MATERIAL FOR THE TASK:
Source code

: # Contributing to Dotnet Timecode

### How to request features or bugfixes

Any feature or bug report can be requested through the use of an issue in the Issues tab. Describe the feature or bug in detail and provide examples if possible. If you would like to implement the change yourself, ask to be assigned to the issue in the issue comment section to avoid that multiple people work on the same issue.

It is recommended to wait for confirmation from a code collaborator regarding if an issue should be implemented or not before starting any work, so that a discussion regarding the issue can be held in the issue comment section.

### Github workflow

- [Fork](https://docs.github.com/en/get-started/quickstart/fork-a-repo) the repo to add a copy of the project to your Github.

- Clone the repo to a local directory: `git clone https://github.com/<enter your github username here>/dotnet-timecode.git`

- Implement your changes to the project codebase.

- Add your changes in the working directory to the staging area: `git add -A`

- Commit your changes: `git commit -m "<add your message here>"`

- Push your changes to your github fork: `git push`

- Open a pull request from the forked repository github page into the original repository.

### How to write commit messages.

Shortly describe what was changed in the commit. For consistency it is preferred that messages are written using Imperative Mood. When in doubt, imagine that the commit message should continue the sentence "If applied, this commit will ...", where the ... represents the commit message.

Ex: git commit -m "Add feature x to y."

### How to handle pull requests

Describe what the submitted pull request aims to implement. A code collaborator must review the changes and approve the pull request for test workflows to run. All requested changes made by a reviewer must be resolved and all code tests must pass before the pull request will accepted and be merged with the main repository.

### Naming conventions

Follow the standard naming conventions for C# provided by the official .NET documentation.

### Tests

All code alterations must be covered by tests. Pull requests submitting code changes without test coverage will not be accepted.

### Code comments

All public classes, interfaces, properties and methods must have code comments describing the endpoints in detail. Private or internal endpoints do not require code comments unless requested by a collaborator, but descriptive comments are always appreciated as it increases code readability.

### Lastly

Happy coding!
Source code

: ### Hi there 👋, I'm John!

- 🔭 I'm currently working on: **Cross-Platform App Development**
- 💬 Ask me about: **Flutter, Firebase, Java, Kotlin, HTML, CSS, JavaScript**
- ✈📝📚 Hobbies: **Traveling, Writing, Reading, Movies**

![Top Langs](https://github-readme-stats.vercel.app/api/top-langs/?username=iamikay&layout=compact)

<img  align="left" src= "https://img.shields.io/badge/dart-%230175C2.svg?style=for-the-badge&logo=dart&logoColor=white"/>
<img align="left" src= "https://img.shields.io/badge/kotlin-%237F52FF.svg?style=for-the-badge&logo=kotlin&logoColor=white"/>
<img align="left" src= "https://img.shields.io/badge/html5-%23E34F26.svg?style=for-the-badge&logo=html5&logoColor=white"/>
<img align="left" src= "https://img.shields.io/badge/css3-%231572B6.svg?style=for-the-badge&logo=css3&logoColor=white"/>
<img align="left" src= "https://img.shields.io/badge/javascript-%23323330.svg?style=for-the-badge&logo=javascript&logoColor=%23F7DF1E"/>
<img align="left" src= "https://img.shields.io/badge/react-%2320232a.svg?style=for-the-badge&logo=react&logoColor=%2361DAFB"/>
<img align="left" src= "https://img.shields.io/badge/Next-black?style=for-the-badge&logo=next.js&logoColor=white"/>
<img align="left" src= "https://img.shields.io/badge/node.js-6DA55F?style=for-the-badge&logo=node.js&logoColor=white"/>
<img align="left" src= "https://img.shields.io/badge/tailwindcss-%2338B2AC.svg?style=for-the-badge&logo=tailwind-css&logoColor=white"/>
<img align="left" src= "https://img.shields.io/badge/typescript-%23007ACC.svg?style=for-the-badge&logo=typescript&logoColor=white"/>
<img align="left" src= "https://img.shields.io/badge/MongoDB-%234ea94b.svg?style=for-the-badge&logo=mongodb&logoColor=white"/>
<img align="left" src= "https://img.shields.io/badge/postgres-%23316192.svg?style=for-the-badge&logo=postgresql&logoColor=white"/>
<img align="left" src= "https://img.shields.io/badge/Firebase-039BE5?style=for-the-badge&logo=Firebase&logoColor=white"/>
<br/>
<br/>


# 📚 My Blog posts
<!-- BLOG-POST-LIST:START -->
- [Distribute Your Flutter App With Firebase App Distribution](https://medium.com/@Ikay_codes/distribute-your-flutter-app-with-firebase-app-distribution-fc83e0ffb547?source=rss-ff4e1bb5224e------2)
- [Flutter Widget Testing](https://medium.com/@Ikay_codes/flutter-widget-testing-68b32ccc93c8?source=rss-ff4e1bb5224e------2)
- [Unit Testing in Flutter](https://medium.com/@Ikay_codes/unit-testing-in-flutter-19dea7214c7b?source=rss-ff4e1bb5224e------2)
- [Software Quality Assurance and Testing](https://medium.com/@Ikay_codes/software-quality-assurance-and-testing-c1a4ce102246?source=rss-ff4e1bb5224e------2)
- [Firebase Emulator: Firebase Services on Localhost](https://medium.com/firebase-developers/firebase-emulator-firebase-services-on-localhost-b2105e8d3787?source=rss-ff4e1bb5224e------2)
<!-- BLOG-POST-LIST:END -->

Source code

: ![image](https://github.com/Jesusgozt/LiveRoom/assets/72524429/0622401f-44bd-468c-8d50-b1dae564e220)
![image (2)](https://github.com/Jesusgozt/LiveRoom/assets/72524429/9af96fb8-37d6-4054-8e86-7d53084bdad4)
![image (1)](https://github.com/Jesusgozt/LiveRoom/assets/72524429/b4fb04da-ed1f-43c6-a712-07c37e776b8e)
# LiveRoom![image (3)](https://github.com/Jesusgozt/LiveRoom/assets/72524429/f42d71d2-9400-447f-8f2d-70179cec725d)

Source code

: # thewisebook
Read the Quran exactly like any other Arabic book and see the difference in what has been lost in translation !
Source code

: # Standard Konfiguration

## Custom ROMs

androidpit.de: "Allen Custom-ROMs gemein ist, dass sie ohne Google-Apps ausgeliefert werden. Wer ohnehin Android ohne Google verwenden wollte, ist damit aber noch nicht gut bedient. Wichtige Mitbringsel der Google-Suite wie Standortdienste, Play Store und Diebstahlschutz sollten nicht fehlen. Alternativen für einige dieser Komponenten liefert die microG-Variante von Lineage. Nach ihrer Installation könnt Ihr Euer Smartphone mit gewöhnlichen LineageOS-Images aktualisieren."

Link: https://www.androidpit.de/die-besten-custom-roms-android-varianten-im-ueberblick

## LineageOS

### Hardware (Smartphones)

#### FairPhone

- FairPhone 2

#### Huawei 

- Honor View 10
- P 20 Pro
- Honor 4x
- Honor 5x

TASK OBJECTIVE: Write every entry out again. Leave each one exactly as it is.

THE COMPLETED TASK:
Source code

: # Contributing to Dotnet Timecode

### How to request features or bugfixes

Any feature or bug report can be requested through the use of an issue in the Issues tab. Describe the feature or bug in detail and provide examples if possible. If you would like to implement the change yourself, ask to be assigned to the issue in the issue comment section to avoid that multiple people work on the same issue.

It is recommended to wait for confirmation from a code collaborator regarding if an issue should be implemented or not before starting any work, so that a discussion regarding the issue can be held in the issue comment section.

### Github workflow

- [Fork](https://docs.github.com/en/get-started/quickstart/fork-a-repo) the repo to add a copy of the project to your Github.

- Clone the repo to a local directory: `git clone https://github.com/<enter your github username here>/dotnet-timecode.git`

- Implement your changes to the project codebase.

- Add your changes in the working directory to the staging area: `git add -A`

- Commit your changes: `git commit -m "<add your message here>"`

- Push your changes to your github fork: `git push`

- Open a pull request from the forked repository github page into the original repository.

### How to write commit messages.

Shortly describe what was changed in the commit. For consistency it is preferred that messages are written using Imperative Mood. When in doubt, imagine that the commit message should continue the sentence "If applied, this commit will ...", where the ... represents the commit message.

Ex: git commit -m "Add feature x to y."

### How to handle pull requests

Describe what the submitted pull request aims to implement. A code collaborator must review the changes and approve the pull request for test workflows to run. All requested changes made by a reviewer must be resolved and all code tests must pass before the pull request will accepted and be merged with the main repository.

### Naming conventions

Follow the standard naming conventions for C# provided by the official .NET documentation.

### Tests

All code alterations must be covered by tests. Pull requests submitting code changes without test coverage will not be accepted.

### Code comments

All public classes, interfaces, properties and methods must have code comments describing the endpoints in detail. Private or internal endpoints do not require code comments unless requested by a collaborator, but descriptive comments are always appreciated as it increases code readability.

### Lastly

Happy coding!
Source code

: ### Hi there 👋, I'm John!

- 🔭 I'm currently working on: **Cross-Platform App Development**
- 💬 Ask me about: **Flutter, Firebase, Java, Kotlin, HTML, CSS, JavaScript**
- ✈📝📚 Hobbies: **Traveling, Writing, Reading, Movies**

![Top Langs](https://github-readme-stats.vercel.app/api/top-langs/?username=iamikay&layout=compact)

<img  align="left" src= "https://img.shields.io/badge/dart-%230175C2.svg?style=for-the-badge&logo=dart&logoColor=white"/>
<img align="left" src= "https://img.shields.io/badge/kotlin-%237F52FF.svg?style=for-the-badge&logo=kotlin&logoColor=white"/>
<img align="left" src= "https://img.shields.io/badge/html5-%23E34F26.svg?style=for-the-badge&logo=html5&logoColor=white"/>
<img align="left" src= "https://img.shields.io/badge/css3-%231572B6.svg?style=for-the-badge&logo=css3&logoColor=white"/>
<img align="left" src= "https://img.shields.io/badge/javascript-%23323330.svg?style=for-the-badge&logo=javascript&logoColor=%23F7DF1E"/>
<img align="left" src= "https://img.shields.io/badge/react-%2320232a.svg?style=for-the-badge&logo=react&logoColor=%2361DAFB"/>
<img align="left" src= "https://img.shields.io/badge/Next-black?style=for-the-badge&logo=next.js&logoColor=white"/>
<img align="left" src= "https://img.shields.io/badge/node.js-6DA55F?style=for-the-badge&logo=node.js&logoColor=white"/>
<img align="left" src= "https://img.shields.io/badge/tailwindcss-%2338B2AC.svg?style=for-the-badge&logo=tailwind-css&logoColor=white"/>
<img align="left" src= "https://img.shields.io/badge/typescript-%23007ACC.svg?style=for-the-badge&logo=typescript&logoColor=white"/>
<img align="left" src= "https://img.shields.io/badge/MongoDB-%234ea94b.svg?style=for-the-badge&logo=mongodb&logoColor=white"/>
<img align="left" src= "https://img.shields.io/badge/postgres-%23316192.svg?style=for-the-badge&logo=postgresql&logoColor=white"/>
<img align="left" src= "https://img.shields.io/badge/Firebase-039BE5?style=for-the-badge&logo=Firebase&logoColor=white"/>
<br/>
<br/>


# 📚 My Blog posts
<!-- BLOG-POST-LIST:START -->
- [Distribute Your Flutter App With Firebase App Distribution](https://medium.com/@Ikay_codes/distribute-your-flutter-app-with-firebase-app-distribution-fc83e0ffb547?source=rss-ff4e1bb5224e------2)
- [Flutter Widget Testing](https://medium.com/@Ikay_codes/flutter-widget-testing-68b32ccc93c8?source=rss-ff4e1bb5224e------2)
- [Unit Testing in Flutter](https://medium.com/@Ikay_codes/unit-testing-in-flutter-19dea7214c7b?source=rss-ff4e1bb5224e------2)
- [Software Quality Assurance and Testing](https://medium.com/@Ikay_codes/software-quality-assurance-and-testing-c1a4ce102246?source=rss-ff4e1bb5224e------2)
- [Firebase Emulator: Firebase Services on Localhost](https://medium.com/firebase-developers/firebase-emulator-firebase-services-on-localhost-b2105e8d3787?source=rss-ff4e1bb5224e------2)
<!-- BLOG-POST-LIST:END -->

Source code

: ![image](https://github.com/Jesusgozt/LiveRoom/assets/72524429/0622401f-44bd-468c-8d50-b1dae564e220)
![image (2)](https://github.com/Jesusgozt/LiveRoom/assets/72524429/9af96fb8-37d6-4054-8e86-7d53084bdad4)
![image (1)](https://github.com/Jesusgozt/LiveRoom/assets/72524429/b4fb04da-ed1f-43c6-a712-07c37e776b8e)
# LiveRoom![image (3)](https://github.com/Jesusgozt/LiveRoom/assets/72524429/f42d71d2-9400-447f-8f2d-70179cec725d)

Source code

: # thewisebook
Read the Quran exactly like any other Arabic book and see the difference in what has been lost in translation !
Source code

: # Standard Konfiguration

## Custom ROMs

androidpit.de: "Allen Custom-ROMs gemein ist, dass sie ohne Google-Apps ausgeliefert werden. Wer ohnehin Android ohne Google verwenden wollte, ist damit aber noch nicht gut bedient. Wichtige Mitbringsel der Google-Suite wie Standortdienste, Play Store und Diebstahlschutz sollten nicht fehlen. Alternativen für einige dieser Komponenten liefert die microG-Variante von Lineage. Nach ihrer Installation könnt Ihr Euer Smartphone mit gewöhnlichen LineageOS-Images aktualisieren."

Link: https://www.androidpit.de/die-besten-custom-roms-android-varianten-im-ueberblick

## LineageOS

### Hardware (Smartphones)

#### FairPhone

- FairPhone 2

#### Huawei 

- Honor View 10
- P 20 Pro
- Honor 4x
- Honor 5x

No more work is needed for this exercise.